_PROVIDED ENTRIES_:

#####

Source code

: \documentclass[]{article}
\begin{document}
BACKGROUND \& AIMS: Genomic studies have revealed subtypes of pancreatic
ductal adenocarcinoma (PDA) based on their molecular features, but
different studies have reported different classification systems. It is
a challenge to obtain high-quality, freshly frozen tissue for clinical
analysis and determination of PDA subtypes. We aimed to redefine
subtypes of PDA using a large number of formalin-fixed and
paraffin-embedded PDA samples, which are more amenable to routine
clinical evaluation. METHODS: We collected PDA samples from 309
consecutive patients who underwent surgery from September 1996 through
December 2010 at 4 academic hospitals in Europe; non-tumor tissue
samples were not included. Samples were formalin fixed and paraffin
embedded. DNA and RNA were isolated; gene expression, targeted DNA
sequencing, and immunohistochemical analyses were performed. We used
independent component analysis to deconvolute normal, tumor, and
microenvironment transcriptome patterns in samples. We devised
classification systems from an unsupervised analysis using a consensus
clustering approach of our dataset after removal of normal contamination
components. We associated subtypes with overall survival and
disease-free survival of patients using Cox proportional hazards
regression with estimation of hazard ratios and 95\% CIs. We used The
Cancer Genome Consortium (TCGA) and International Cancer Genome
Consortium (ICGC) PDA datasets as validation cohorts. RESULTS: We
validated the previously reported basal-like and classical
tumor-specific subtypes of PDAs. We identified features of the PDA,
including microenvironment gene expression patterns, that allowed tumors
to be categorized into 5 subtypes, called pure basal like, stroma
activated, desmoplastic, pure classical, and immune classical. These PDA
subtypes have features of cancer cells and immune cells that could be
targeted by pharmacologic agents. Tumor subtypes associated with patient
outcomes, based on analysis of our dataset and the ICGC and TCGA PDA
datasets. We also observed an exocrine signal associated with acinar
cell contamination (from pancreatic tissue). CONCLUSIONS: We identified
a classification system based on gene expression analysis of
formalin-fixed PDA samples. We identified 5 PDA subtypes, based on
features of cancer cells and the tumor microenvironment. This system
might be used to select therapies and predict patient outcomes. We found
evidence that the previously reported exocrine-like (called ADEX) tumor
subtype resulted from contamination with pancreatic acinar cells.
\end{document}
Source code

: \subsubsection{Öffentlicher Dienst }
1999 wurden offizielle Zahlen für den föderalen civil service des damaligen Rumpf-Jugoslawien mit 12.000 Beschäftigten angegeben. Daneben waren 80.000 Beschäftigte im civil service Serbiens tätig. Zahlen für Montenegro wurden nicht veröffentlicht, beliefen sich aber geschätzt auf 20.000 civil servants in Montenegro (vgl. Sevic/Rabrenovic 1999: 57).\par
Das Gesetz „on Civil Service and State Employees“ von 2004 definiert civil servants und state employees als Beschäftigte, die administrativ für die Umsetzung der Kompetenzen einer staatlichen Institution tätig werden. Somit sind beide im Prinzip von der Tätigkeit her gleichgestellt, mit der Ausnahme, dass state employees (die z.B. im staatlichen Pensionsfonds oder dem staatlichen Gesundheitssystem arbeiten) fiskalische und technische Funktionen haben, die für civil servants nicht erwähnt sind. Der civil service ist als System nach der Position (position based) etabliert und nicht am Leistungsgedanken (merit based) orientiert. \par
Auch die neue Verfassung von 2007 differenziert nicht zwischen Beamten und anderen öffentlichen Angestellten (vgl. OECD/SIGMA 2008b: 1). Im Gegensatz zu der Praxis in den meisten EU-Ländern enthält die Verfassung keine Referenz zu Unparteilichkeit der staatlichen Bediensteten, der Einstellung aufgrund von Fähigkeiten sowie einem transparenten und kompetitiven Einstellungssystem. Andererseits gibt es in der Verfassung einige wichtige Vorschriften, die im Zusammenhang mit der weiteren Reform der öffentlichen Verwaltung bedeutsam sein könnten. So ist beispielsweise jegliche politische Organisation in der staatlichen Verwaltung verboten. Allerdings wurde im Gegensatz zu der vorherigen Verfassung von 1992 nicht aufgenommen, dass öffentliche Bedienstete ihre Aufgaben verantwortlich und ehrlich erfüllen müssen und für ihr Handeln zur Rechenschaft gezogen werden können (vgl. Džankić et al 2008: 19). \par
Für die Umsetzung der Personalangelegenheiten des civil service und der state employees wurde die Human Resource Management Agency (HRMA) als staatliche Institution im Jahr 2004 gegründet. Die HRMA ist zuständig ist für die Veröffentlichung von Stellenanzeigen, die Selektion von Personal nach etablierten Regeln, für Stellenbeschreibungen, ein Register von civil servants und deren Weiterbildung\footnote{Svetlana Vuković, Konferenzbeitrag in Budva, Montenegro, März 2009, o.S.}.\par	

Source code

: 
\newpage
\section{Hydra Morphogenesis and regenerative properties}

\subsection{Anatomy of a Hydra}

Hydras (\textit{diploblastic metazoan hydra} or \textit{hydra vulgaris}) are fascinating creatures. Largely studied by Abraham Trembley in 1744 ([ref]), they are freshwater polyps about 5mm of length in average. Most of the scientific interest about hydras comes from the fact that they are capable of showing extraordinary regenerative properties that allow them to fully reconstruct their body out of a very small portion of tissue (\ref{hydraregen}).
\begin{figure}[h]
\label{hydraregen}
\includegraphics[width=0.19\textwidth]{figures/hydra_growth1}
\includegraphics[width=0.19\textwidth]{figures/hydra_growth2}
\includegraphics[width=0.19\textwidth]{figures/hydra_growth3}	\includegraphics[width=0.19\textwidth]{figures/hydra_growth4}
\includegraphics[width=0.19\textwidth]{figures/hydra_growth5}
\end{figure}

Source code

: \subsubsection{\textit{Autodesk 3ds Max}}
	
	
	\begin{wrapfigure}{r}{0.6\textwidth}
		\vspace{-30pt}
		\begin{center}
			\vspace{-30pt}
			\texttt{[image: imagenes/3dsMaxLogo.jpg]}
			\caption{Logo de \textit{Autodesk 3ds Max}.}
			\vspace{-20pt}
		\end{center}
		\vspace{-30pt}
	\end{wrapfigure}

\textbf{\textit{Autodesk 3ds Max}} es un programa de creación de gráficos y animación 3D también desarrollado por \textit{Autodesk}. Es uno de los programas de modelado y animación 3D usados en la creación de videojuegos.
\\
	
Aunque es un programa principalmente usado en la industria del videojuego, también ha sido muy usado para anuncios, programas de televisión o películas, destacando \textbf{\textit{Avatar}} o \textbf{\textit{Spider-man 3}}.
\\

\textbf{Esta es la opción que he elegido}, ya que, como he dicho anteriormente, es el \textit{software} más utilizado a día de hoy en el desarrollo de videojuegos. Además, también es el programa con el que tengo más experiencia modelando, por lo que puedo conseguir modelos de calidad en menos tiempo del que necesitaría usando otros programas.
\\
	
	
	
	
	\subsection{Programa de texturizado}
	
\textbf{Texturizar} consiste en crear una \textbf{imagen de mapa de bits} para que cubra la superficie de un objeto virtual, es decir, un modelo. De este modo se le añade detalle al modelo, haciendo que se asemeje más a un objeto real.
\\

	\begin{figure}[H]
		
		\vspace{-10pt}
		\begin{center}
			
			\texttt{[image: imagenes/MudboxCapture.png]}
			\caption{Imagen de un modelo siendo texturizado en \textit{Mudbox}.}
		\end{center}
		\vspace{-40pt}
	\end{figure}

#####

_WHAT TO DO_:
Whenever a line includes the word "normal", pull it out of the entries.

_RESULT OF THIS EXERCISE_:
independent component analysis to deconvolute normal, tumor, and
clustering approach of our dataset after removal of normal contamination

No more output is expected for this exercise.